GAZA CITY, Gaza Strip—A Palestinian-Canadian doctor has created a low-cost stethoscope using a 3-D printer, the first in a series of inventions he hopes will help alleviate medical supply shortages caused by an eight-year blockade on the Gaza Strip.
Dr. Tarek Loubani says his stethoscope can be made for just $2.50 — a fraction of the cost of leading brands -- and some doctors say the equipment is just as good.
The shortage of basic medical devices in the isolated Palestinian territory “is something that I think we can translate from a big problem to a big win for us in Gaza,” said Loubani, an emergency medicine doctor from London, Canada, whose Glia Project aims to provide medical supplies to impoverished places like Gaza.
Hospitals have been struggling since the militant Hamas group took over the Gaza Strip in 2007 and Israel and Egypt imposed a blockade on the territory. The import restrictions have led to shortages of medicines and basic supplies like medical consumables and IV bags.
Three wars with Israel, a bitter political rift between rival Palestinian factions and a failure by international donors to deliver on promised pledges of money have compounded the crisis.
Loubani hopes to “produce these devices locally so they meet local need and so that they are not dependent of the political winds of the Israelis and of the donor community.”
The 34-year-old emergency medicine doctor from London, Ontario, helped out at Shifa, Gaza City’s main hospital, during an eight-day war between Israel and Palestinian militants in 2012.
As wounded Palestinians poured into the emergency room, the doctors there had to make due with just two stethoscopes, he said.
Back in Canada after the war, he was playing with his nephew’s toy stethoscope when he realized a real stethoscope’s ear tube might not need to be made of stainless steel. After several years of researching, designing and testing, Loubani and his team unveiled a plastic prototype last month.
The first 3-D printed stethoscope was tested in Canada using a balloon filled with water. Audio tests showed that the Glia stethoscope was on par with the leading model on the market, the Littmann Cardiology III.
“The Glia model stethoscope is indeed a high quality instrument,” said Dr.

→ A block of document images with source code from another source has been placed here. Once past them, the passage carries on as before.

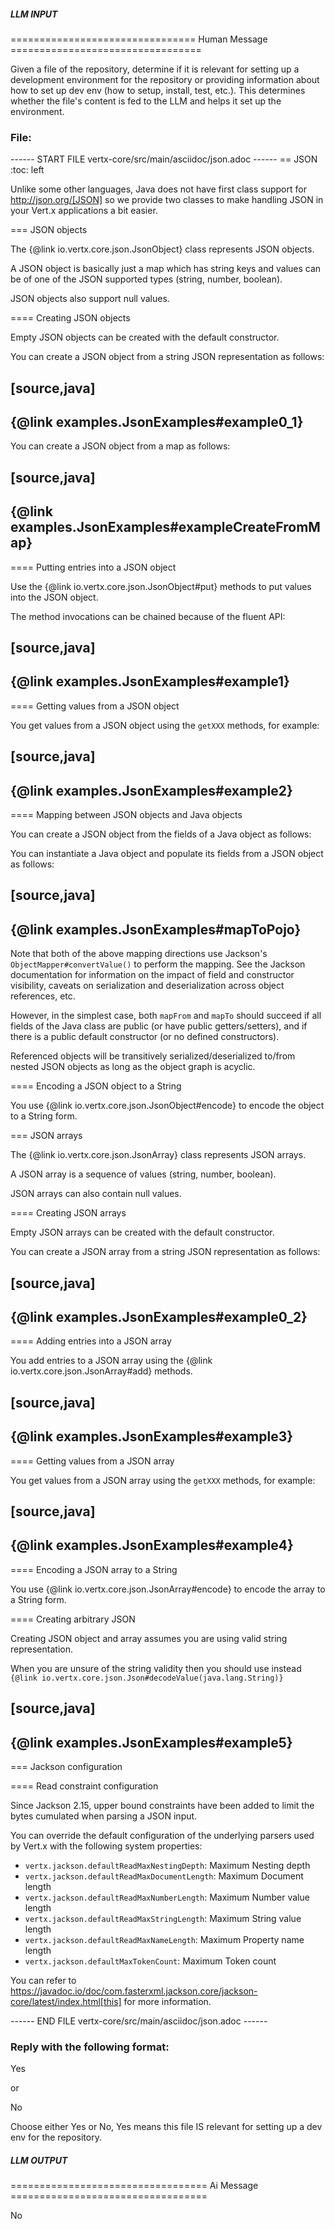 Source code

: ##### LLM INPUT #####
================================ Human Message =================================

Given a file of the repository, determine if it is relevant for setting up a development environment for the repository or providing information about how to set up dev env (how to setup, install, test, etc.). This determines whether the file's content is fed to the LLM and helps it set up the environment.

### File:
------ START FILE vertx-core/src/main/asciidoc/json.adoc ------
== JSON
:toc: left

Unlike some other languages, Java does not have first class support for http://json.org/[JSON] so we provide
two classes to make handling JSON in your Vert.x applications a bit easier.

=== JSON objects

The {@link io.vertx.core.json.JsonObject} class represents JSON objects.

A JSON object is basically just a map which has string keys and values can be of one of the JSON supported types
(string, number, boolean).

JSON objects also support null values.

==== Creating JSON objects

Empty JSON objects can be created with the default constructor.

You can create a JSON object from a string JSON representation as follows:

[source,java]
----
{@link examples.JsonExamples#example0_1}
----

You can create a JSON object from a map as follows:

[source,java]
----
{@link examples.JsonExamples#exampleCreateFromMap}
----

==== Putting entries into a JSON object

Use the {@link io.vertx.core.json.JsonObject#put} methods to put values into the JSON object.

The method invocations can be chained because of the fluent API:

[source,java]
----
{@link examples.JsonExamples#example1}
----

==== Getting values from a JSON object

You get values from a JSON object using the `getXXX` methods, for example:

[source,java]
----
{@link examples.JsonExamples#example2}
----

==== Mapping between JSON objects and Java objects

You can create a JSON object from the fields of a Java object as follows:

You can instantiate a Java object and populate its fields from a JSON object as follows:

[source,java]
----
{@link examples.JsonExamples#mapToPojo}
----

Note that both of the above mapping directions use Jackson's `ObjectMapper#convertValue()` to perform the
mapping. See the Jackson documentation for information on the impact of field and constructor visibility, caveats
on serialization and deserialization across object references, etc.

However, in the simplest case, both `mapFrom` and `mapTo` should succeed if all fields of the Java class are
public (or have public getters/setters), and if there is a public default constructor (or no defined constructors).

Referenced objects will be transitively serialized/deserialized to/from nested JSON objects as
long as the object graph is acyclic.

==== Encoding a JSON object to a String

You use {@link io.vertx.core.json.JsonObject#encode} to encode the object to a String form.

=== JSON arrays

The {@link io.vertx.core.json.JsonArray} class represents JSON arrays.

A JSON array is a sequence of values (string, number, boolean).

JSON arrays can also contain null values.

==== Creating JSON arrays

Empty JSON arrays can be created with the default constructor.

You can create a JSON array from a string JSON representation as follows:

[source,java]
----
{@link examples.JsonExamples#example0_2}
----

==== Adding entries into a JSON array

You add entries to a JSON array using the {@link io.vertx.core.json.JsonArray#add} methods.

[source,java]
----
{@link examples.JsonExamples#example3}
----

==== Getting values from a JSON array

You get values from a JSON array using the `getXXX` methods, for example:

[source,java]
----
{@link examples.JsonExamples#example4}
----

==== Encoding a JSON array to a String

You use {@link io.vertx.core.json.JsonArray#encode} to encode the array to a String form.

==== Creating arbitrary JSON

Creating JSON object and array assumes you are using valid string representation.

When you are unsure of the string validity then you should use instead `{@link io.vertx.core.json.Json#decodeValue(java.lang.String)}`

[source,java]
----
{@link examples.JsonExamples#example5}
----

=== Jackson configuration

==== Read constraint configuration

Since Jackson 2.15, upper bound constraints have been added to limit the bytes cumulated when parsing a JSON input.

You can override the default configuration of the underlying parsers used by Vert.x with the following system properties:

- `vertx.jackson.defaultReadMaxNestingDepth`: Maximum Nesting depth
- `vertx.jackson.defaultReadMaxDocumentLength`: Maximum Document length
- `vertx.jackson.defaultReadMaxNumberLength`: Maximum Number value length
- `vertx.jackson.defaultReadMaxStringLength`: Maximum String value length
- `vertx.jackson.defaultReadMaxNameLength`: Maximum Property name length
- `vertx.jackson.defaultMaxTokenCount`: Maximum Token count

You can refer to https://javadoc.io/doc/com.fasterxml.jackson.core/jackson-core/latest/index.html[this] for more information.


------ END FILE vertx-core/src/main/asciidoc/json.adoc ------

### Reply with the following format:

<rel>Yes</rel>

or

<rel>No</rel>

Choose either Yes or No, Yes means this file IS relevant for setting up a dev env for the repository.

##### LLM OUTPUT #####
================================== Ai Message ==================================

<rel>No</rel>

Jonathan Dreyer, research director of emergency medicine at the Schulich School of Medicine and Dentistry at the University of Western Ontario, who is not a member of the Glia Project.
“I have used it on many of my patients in the emergency department and can attest to the fidelity of the sound,” he said, adding that it is “as good or better” than the Littmann Cardiology III.
The Glia Project has also developed designs for 3-D printable surgical tools like needle drivers, used by surgeons to hold suturing needles, and pulse oximeters, used to measure the oxygen levels in a patient’s blood.
On a humid day this week, Loubani, who is visiting Gaza, watched as members of his team began printing a stethoscope head on a 3-D printer at a store in Gaza City.
The printer, assembled locally, melted layers of red filament in a circular motion over a heated surface. As soon as the printer finished, Loubani connected the head to red ear tubes and ear tips that were also created with a 3-D printer.
“This is simple, cheap and it’s enough for us here,” said Dr. Ayman Sahbani, head of the emergency department at Shifa, who tested the Glia stethoscope. “Now we can make a stethoscope available for each doctor.”
Loubani is slowly introducing his invention to doctors here. It’s a slow process because he said many doctors in Gaza don’t use stethoscopes, but he hopes the price and quality will encourage them and doctors in impoverished countries elsewhere.
“I’m very happy that patients in Gaza and patients all around the world can now, with these stethoscopes, receive the best care possible,” Loubani said.